Blocked drains are one of the most common plumbing issues your home or business will encounter, with varying degrees of severity in each case. 

There can be a number of reasons for these drain blockages – including foreign materials causing an obstruction or tree roots finding their way into your pipes – but the signs pointing to a blockage are often the same. 

If you have noticed a pungent smell, outside drain overflows, slow draining sinks or gurgling sounds emitting from the pipes – Houston, you have a problem. 

But not every kitchen sink blockage or flooded shower points to a complete plumbing emergency. So here are a few tricks to try before calling in the emergency plumbers.  

Boiling water to loosen or dissolve the blockage

For a simple fix, try pouring a kettle or pot full of boiling water down the drain. This could be enough to loosen the obstruction without having to attempt more drastic measures, especially if the problem area is in the kitchen. This is because a common cause of blocked kitchen pipes is a build-up of fat, oil or grease, which may have been disposed of when hot, but quickly solidified when it hit the cold water. 

This method should not be used on PVC pipes, as the addition of heat can loosen the joints in the pipework, but is suitable for ceramic and metal drainage systems. 

It is worthwhile to regularly flush your drain with hot water to prevent these food particles from clotting together inside your plumbing in the first instance.

DIY natural drain cleaner using baking soda and white vinegar

A natural and environmentally-friendly drain cleaning option is the combination of bicarb soda and white vinegar. First, pour the bicarb down the drain and follow with the vinegar, before covering the drain. Oxygen will be produced from the chemical reaction occurring inside the pipe, which helps to scour and clear the obstruction.

These steps may need to be repeated to fully clear the blockage. Once satisfied with the results, be sure to flush thoroughly with water. 

Store-bought caustic chemical drain cleaner

For a more heavy-duty approach, head to the local supermarket or hardware store and search for caustic chemical drain cleaners. These are not only capable of dissolving food and grease blockages, but also hair and other common culprits. 

These will not work on solid masses, such as tree roots and small household items and should be used conservatively, as they are harmful to the environment. As with the natural alternative, be sure to thoroughly rinse your pipes with water to remove remaining chemicals. 

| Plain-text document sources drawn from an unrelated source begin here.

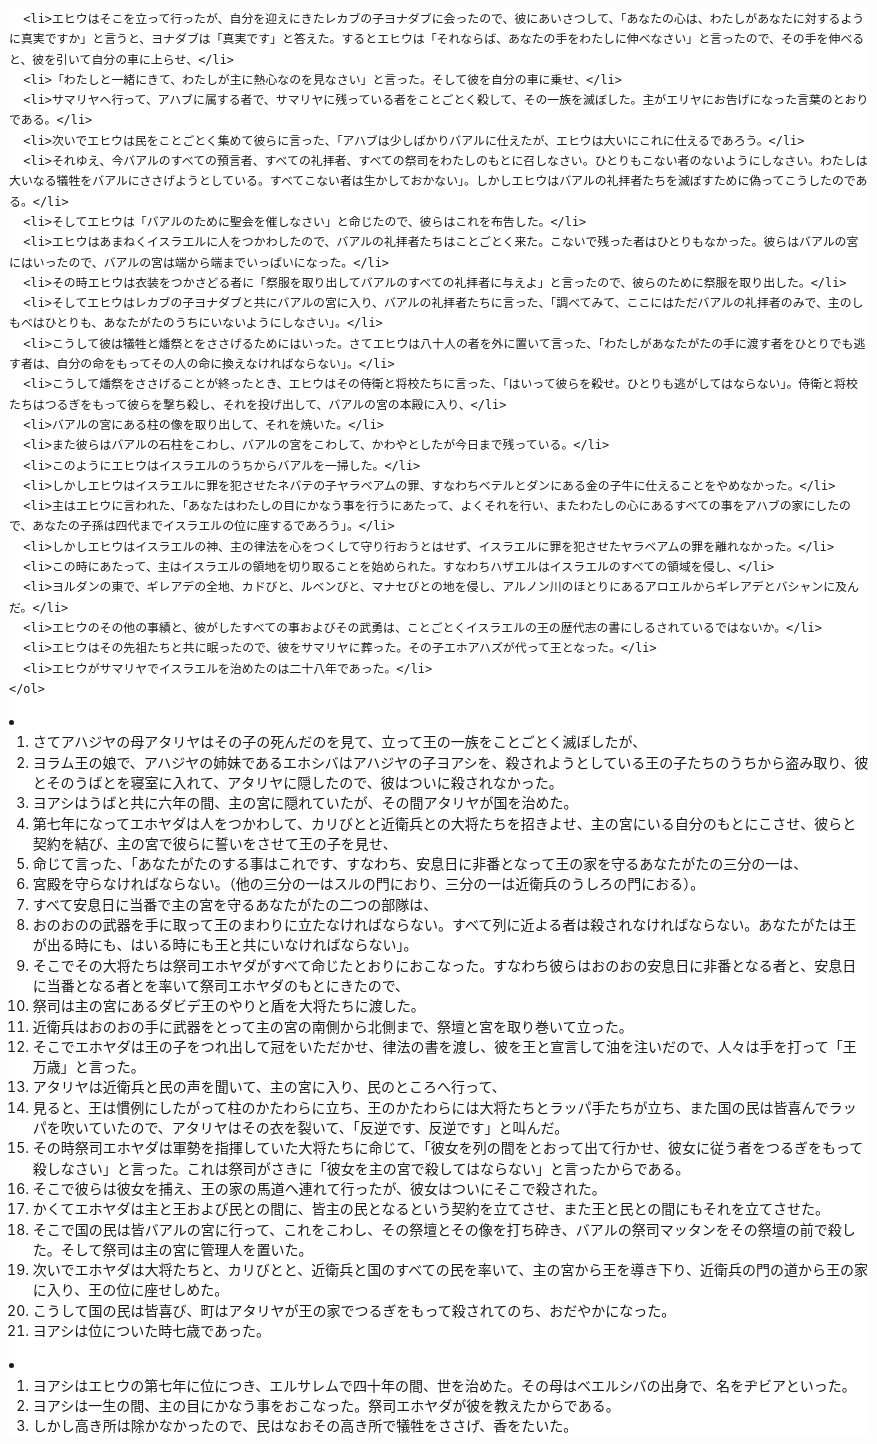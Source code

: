       <li>エヒウはそこを立って行ったが、自分を迎えにきたレカブの子ヨナダブに会ったので、彼にあいさつして、「あなたの心は、わたしがあなたに対するように真実ですか」と言うと、ヨナダブは「真実です」と答えた。するとエヒウは「それならば、あなたの手をわたしに伸べなさい」と言ったので、その手を伸べると、彼を引いて自分の車に上らせ、</li>
      <li>「わたしと一緒にきて、わたしが主に熱心なのを見なさい」と言った。そして彼を自分の車に乗せ、</li>
      <li>サマリヤへ行って、アハブに属する者で、サマリヤに残っている者をことごとく殺して、その一族を滅ぼした。主がエリヤにお告げになった言葉のとおりである。</li>
      <li>次いでエヒウは民をことごとく集めて彼らに言った、「アハブは少しばかりバアルに仕えたが、エヒウは大いにこれに仕えるであろう。</li>
      <li>それゆえ、今バアルのすべての預言者、すべての礼拝者、すべての祭司をわたしのもとに召しなさい。ひとりもこない者のないようにしなさい。わたしは大いなる犠牲をバアルにささげようとしている。すべてこない者は生かしておかない」。しかしエヒウはバアルの礼拝者たちを滅ぼすために偽ってこうしたのである。</li>
      <li>そしてエヒウは「バアルのために聖会を催しなさい」と命じたので、彼らはこれを布告した。</li>
      <li>エヒウはあまねくイスラエルに人をつかわしたので、バアルの礼拝者たちはことごとく来た。こないで残った者はひとりもなかった。彼らはバアルの宮にはいったので、バアルの宮は端から端までいっぱいになった。</li>
      <li>その時エヒウは衣装をつかさどる者に「祭服を取り出してバアルのすべての礼拝者に与えよ」と言ったので、彼らのために祭服を取り出した。</li>
      <li>そしてエヒウはレカブの子ヨナダブと共にバアルの宮に入り、バアルの礼拝者たちに言った、「調べてみて、ここにはただバアルの礼拝者のみで、主のしもべはひとりも、あなたがたのうちにいないようにしなさい」。</li>
      <li>こうして彼は犠牲と燔祭とをささげるためにはいった。さてエヒウは八十人の者を外に置いて言った、「わたしがあなたがたの手に渡す者をひとりでも逃す者は、自分の命をもってその人の命に換えなければならない」。</li>
      <li>こうして燔祭をささげることが終ったとき、エヒウはその侍衛と将校たちに言った、「はいって彼らを殺せ。ひとりも逃がしてはならない」。侍衛と将校たちはつるぎをもって彼らを撃ち殺し、それを投げ出して、バアルの宮の本殿に入り、</li>
      <li>バアルの宮にある柱の像を取り出して、それを焼いた。</li>
      <li>また彼らはバアルの石柱をこわし、バアルの宮をこわして、かわやとしたが今日まで残っている。</li>
      <li>このようにエヒウはイスラエルのうちからバアルを一掃した。</li>
      <li>しかしエヒウはイスラエルに罪を犯させたネバテの子ヤラベアムの罪、すなわちベテルとダンにある金の子牛に仕えることをやめなかった。</li>
      <li>主はエヒウに言われた、「あなたはわたしの目にかなう事を行うにあたって、よくそれを行い、またわたしの心にあるすべての事をアハブの家にしたので、あなたの子孫は四代までイスラエルの位に座するであろう」。</li>
      <li>しかしエヒウはイスラエルの神、主の律法を心をつくして守り行おうとはせず、イスラエルに罪を犯させたヤラベアムの罪を離れなかった。</li>
      <li>この時にあたって、主はイスラエルの領地を切り取ることを始められた。すなわちハザエルはイスラエルのすべての領域を侵し、</li>
      <li>ヨルダンの東で、ギレアデの全地、カドびと、ルベンびと、マナセびとの地を侵し、アルノン川のほとりにあるアロエルからギレアデとバシャンに及んだ。</li>
      <li>エヒウのその他の事績と、彼がしたすべての事およびその武勇は、ことごとくイスラエルの王の歴代志の書にしるされているではないか。</li>
      <li>エヒウはその先祖たちと共に眠ったので、彼をサマリヤに葬った。その子エホアハズが代って王となった。</li>
      <li>エヒウがサマリヤでイスラエルを治めたのは二十八年であった。</li>
    </ol>
  </li>
  <li>
    <ol>
      <li>さてアハジヤの母アタリヤはその子の死んだのを見て、立って王の一族をことごとく滅ぼしたが、</li>
      <li>ヨラム王の娘で、アハジヤの姉妹であるエホシバはアハジヤの子ヨアシを、殺されようとしている王の子たちのうちから盗み取り、彼とそのうばとを寝室に入れて、アタリヤに隠したので、彼はついに殺されなかった。</li>
      <li>ヨアシはうばと共に六年の間、主の宮に隠れていたが、その間アタリヤが国を治めた。</li>
      <li>第七年になってエホヤダは人をつかわして、カリびとと近衛兵との大将たちを招きよせ、主の宮にいる自分のもとにこさせ、彼らと契約を結び、主の宮で彼らに誓いをさせて王の子を見せ、</li>
      <li>命じて言った、「あなたがたのする事はこれです、すなわち、安息日に非番となって王の家を守るあなたがたの三分の一は、</li>
      <li>宮殿を守らなければならない。（他の三分の一はスルの門におり、三分の一は近衛兵のうしろの門におる）。</li>
      <li>すべて安息日に当番で主の宮を守るあなたがたの二つの部隊は、</li>
      <li>おのおのの武器を手に取って王のまわりに立たなければならない。すべて列に近よる者は殺されなければならない。あなたがたは王が出る時にも、はいる時にも王と共にいなければならない」。</li>
      <li>そこでその大将たちは祭司エホヤダがすべて命じたとおりにおこなった。すなわち彼らはおのおの安息日に非番となる者と、安息日に当番となる者とを率いて祭司エホヤダのもとにきたので、</li>
      <li>祭司は主の宮にあるダビデ王のやりと盾を大将たちに渡した。</li>
      <li>近衛兵はおのおの手に武器をとって主の宮の南側から北側まで、祭壇と宮を取り巻いて立った。</li>
      <li>そこでエホヤダは王の子をつれ出して冠をいただかせ、律法の書を渡し、彼を王と宣言して油を注いだので、人々は手を打って「王万歳」と言った。</li>
      <li>アタリヤは近衛兵と民の声を聞いて、主の宮に入り、民のところへ行って、</li>
      <li>見ると、王は慣例にしたがって柱のかたわらに立ち、王のかたわらには大将たちとラッパ手たちが立ち、また国の民は皆喜んでラッパを吹いていたので、アタリヤはその衣を裂いて、「反逆です、反逆です」と叫んだ。</li>
      <li>その時祭司エホヤダは軍勢を指揮していた大将たちに命じて、「彼女を列の間をとおって出て行かせ、彼女に従う者をつるぎをもって殺しなさい」と言った。これは祭司がさきに「彼女を主の宮で殺してはならない」と言ったからである。</li>
      <li>そこで彼らは彼女を捕え、王の家の馬道へ連れて行ったが、彼女はついにそこで殺された。</li>
      <li>かくてエホヤダは主と王および民との間に、皆主の民となるという契約を立てさせ、また王と民との間にもそれを立てさせた。</li>
      <li>そこで国の民は皆バアルの宮に行って、これをこわし、その祭壇とその像を打ち砕き、バアルの祭司マッタンをその祭壇の前で殺した。そして祭司は主の宮に管理人を置いた。</li>
      <li>次いでエホヤダは大将たちと、カリびとと、近衛兵と国のすべての民を率いて、主の宮から王を導き下り、近衛兵の門の道から王の家に入り、王の位に座せしめた。</li>
      <li>こうして国の民は皆喜び、町はアタリヤが王の家でつるぎをもって殺されてのち、おだやかになった。</li>
      <li>ヨアシは位についた時七歳であった。</li>
    </ol>
  </li>
  <li>
    <ol>
      <li>ヨアシはエヒウの第七年に位につき、エルサレムで四十年の間、世を治めた。その母はベエルシバの出身で、名をヂビアといった。</li>
      <li>ヨアシは一生の間、主の目にかなう事をおこなった。祭司エホヤダが彼を教えたからである。</li>
      <li>しかし高き所は除かなかったので、民はなおその高き所で犠牲をささげ、香をたいた。</li>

Be sure to follow the safety instructions on the packaging and protect your hands and face when using your chosen product. 

Use a plunger

If the other methods have not had any success, it is time to roll up your sleeves and give the old-fashioned plunger a go. Plungers are useful for solid blockages (such as a paper towel or baby wipe build-ups) but are not as successful for grease or mineral deposits. 

While plungers may be more typically associated with blocked toilets, they are also successful when it comes to clogged drains. It is also important to note there are different types of plungers to choose from. While the “flange” style (a rubber cup with an extra, more narrow ring) is useful for toilets, the simple “cup” plunger (consisting of a wooden handle attached to a rubber cup) is the most effective on flat surface drains. 

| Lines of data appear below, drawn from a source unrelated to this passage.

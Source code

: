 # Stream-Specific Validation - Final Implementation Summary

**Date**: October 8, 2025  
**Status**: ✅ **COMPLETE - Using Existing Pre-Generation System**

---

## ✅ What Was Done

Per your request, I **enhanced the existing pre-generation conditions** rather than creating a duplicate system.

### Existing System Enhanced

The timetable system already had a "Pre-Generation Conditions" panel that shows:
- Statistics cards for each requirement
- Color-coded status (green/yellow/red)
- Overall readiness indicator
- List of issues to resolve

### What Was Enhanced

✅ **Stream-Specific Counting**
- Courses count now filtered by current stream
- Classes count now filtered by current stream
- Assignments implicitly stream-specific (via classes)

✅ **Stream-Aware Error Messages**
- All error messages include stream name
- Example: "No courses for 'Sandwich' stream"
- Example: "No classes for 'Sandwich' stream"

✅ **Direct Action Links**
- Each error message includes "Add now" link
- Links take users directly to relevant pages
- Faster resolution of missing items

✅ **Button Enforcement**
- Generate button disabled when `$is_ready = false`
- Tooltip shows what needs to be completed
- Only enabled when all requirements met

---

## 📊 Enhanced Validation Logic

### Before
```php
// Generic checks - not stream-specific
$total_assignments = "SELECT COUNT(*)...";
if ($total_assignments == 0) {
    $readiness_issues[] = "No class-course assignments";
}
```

Before working up a sweat, ensure you have a strong seal by covering any overflow spouts with a damp cloth, which ensures the air is pushed through the problem area. It is also a good idea to seal off any nearby drains in sinks or tubs to ensure better results.

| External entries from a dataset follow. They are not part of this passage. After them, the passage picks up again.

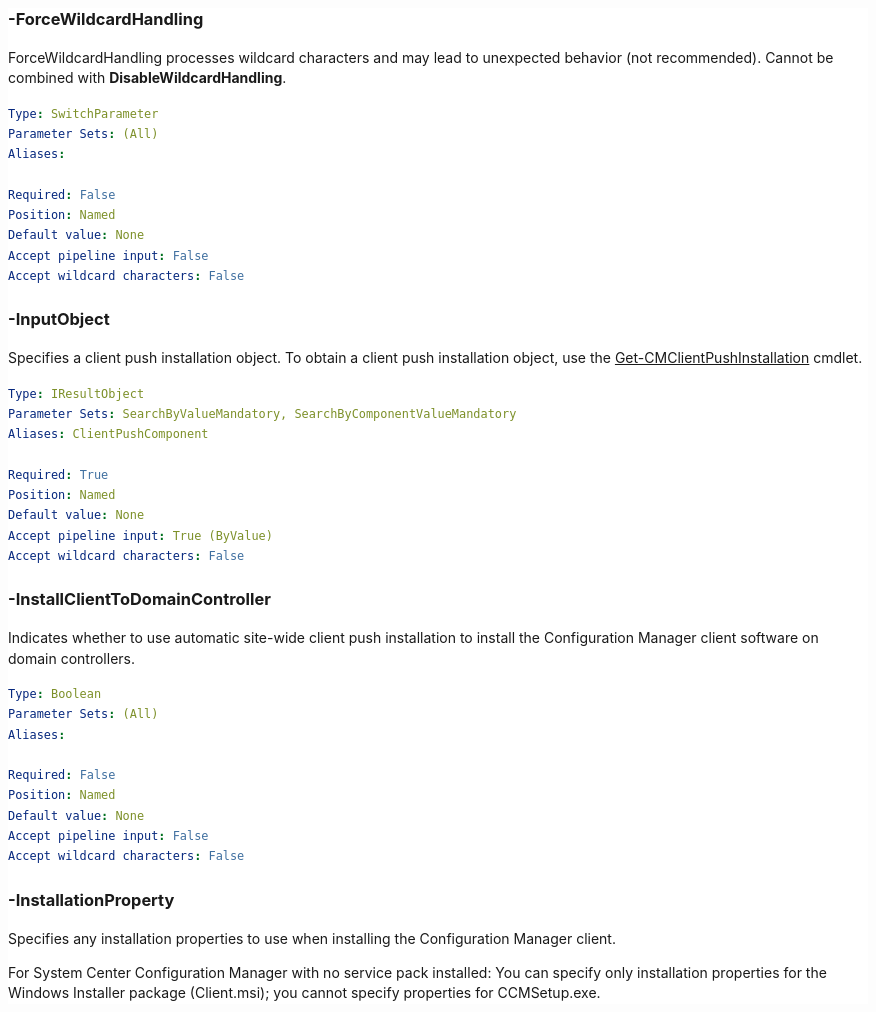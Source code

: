 ### -ForceWildcardHandling
ForceWildcardHandling processes wildcard characters and may lead to unexpected behavior (not recommended). Cannot be combined with **DisableWildcardHandling**.

```yaml
Type: SwitchParameter
Parameter Sets: (All)
Aliases: 

Required: False
Position: Named
Default value: None
Accept pipeline input: False
Accept wildcard characters: False
```

### -InputObject
Specifies a client push installation object.
To obtain a client push installation object, use the [Get-CMClientPushInstallation](Get-CMClientPushInstallation.md) cmdlet.

```yaml
Type: IResultObject
Parameter Sets: SearchByValueMandatory, SearchByComponentValueMandatory
Aliases: ClientPushComponent

Required: True
Position: Named
Default value: None
Accept pipeline input: True (ByValue)
Accept wildcard characters: False
```

### -InstallClientToDomainController
Indicates whether to use automatic site-wide client push installation to install the Configuration Manager client software on domain controllers.

```yaml
Type: Boolean
Parameter Sets: (All)
Aliases: 

Required: False
Position: Named
Default value: None
Accept pipeline input: False
Accept wildcard characters: False
```

### -InstallationProperty
Specifies any installation properties to use when installing the Configuration Manager client.

For System Center Configuration Manager with no service pack installed: You can specify only installation properties for the Windows Installer package (Client.msi); you cannot specify properties for CCMSetup.exe.
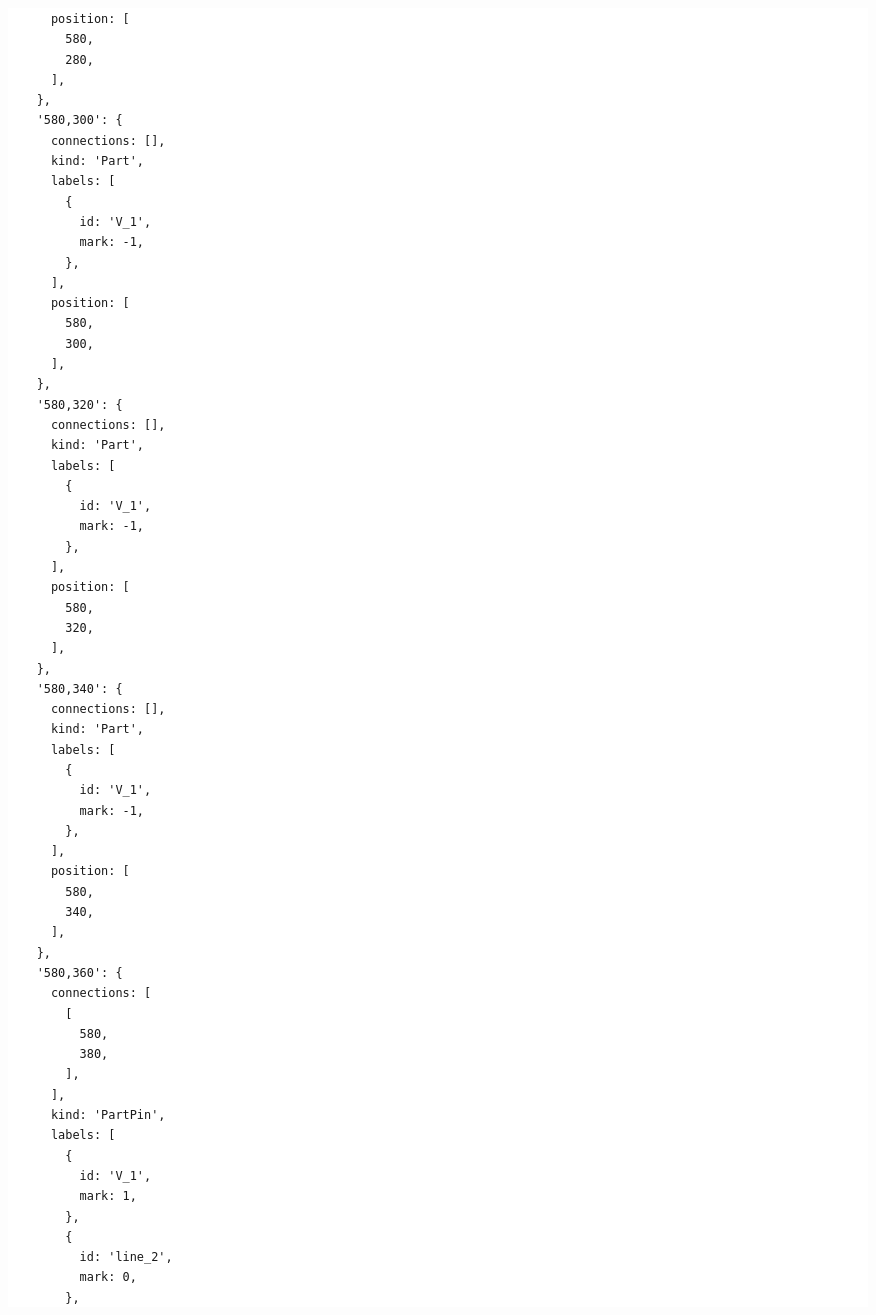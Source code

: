           position: [
            580,
            280,
          ],
        },
        '580,300': {
          connections: [],
          kind: 'Part',
          labels: [
            {
              id: 'V_1',
              mark: -1,
            },
          ],
          position: [
            580,
            300,
          ],
        },
        '580,320': {
          connections: [],
          kind: 'Part',
          labels: [
            {
              id: 'V_1',
              mark: -1,
            },
          ],
          position: [
            580,
            320,
          ],
        },
        '580,340': {
          connections: [],
          kind: 'Part',
          labels: [
            {
              id: 'V_1',
              mark: -1,
            },
          ],
          position: [
            580,
            340,
          ],
        },
        '580,360': {
          connections: [
            [
              580,
              380,
            ],
          ],
          kind: 'PartPin',
          labels: [
            {
              id: 'V_1',
              mark: 1,
            },
            {
              id: 'line_2',
              mark: 0,
            },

Gently push down on the handle to force the air out initially, then continue plunging with quick and deliberate thrusts, directing the pressure down the drain without lifting the plunger enough to break the seal.

If the clog has cleared, ensure you flush the pipes to wash away any remains. Be careful not to use this method directly after pouring harsh chemicals down the drain. 

Use a bent wire coat hanger

This is a straightforward, but surprisingly effective method if you have exhausted all other options before you have called a plumber. 

Head to the wardrobe and fish out a regular wire coat hanger and straighten it out as best you can. Once this is done, bend one end into a “U” shape to create a small hook. 

Manoeuvre your contraception through the drain cover and use it to discover and remove items which may be causing the issue. However, you want to remember to be pulling the gunk out via the hook, rather than prod it further into the pipe. 

Once you feel you have removed most of the obstruction, run hot water through the pipe to give it a final flush. 

Is your job too big for a DIY fix? Call in the No Probs Plumbing professionals

For stubborn or complex blockages, we highly recommend residents and business owners to engage the help of a professional plumbing service to ensure minimal disruption and damage. 

When your pipes need rescuing, the Perth plumbers at No Probs are only a phone call away on (08) 9315 5545.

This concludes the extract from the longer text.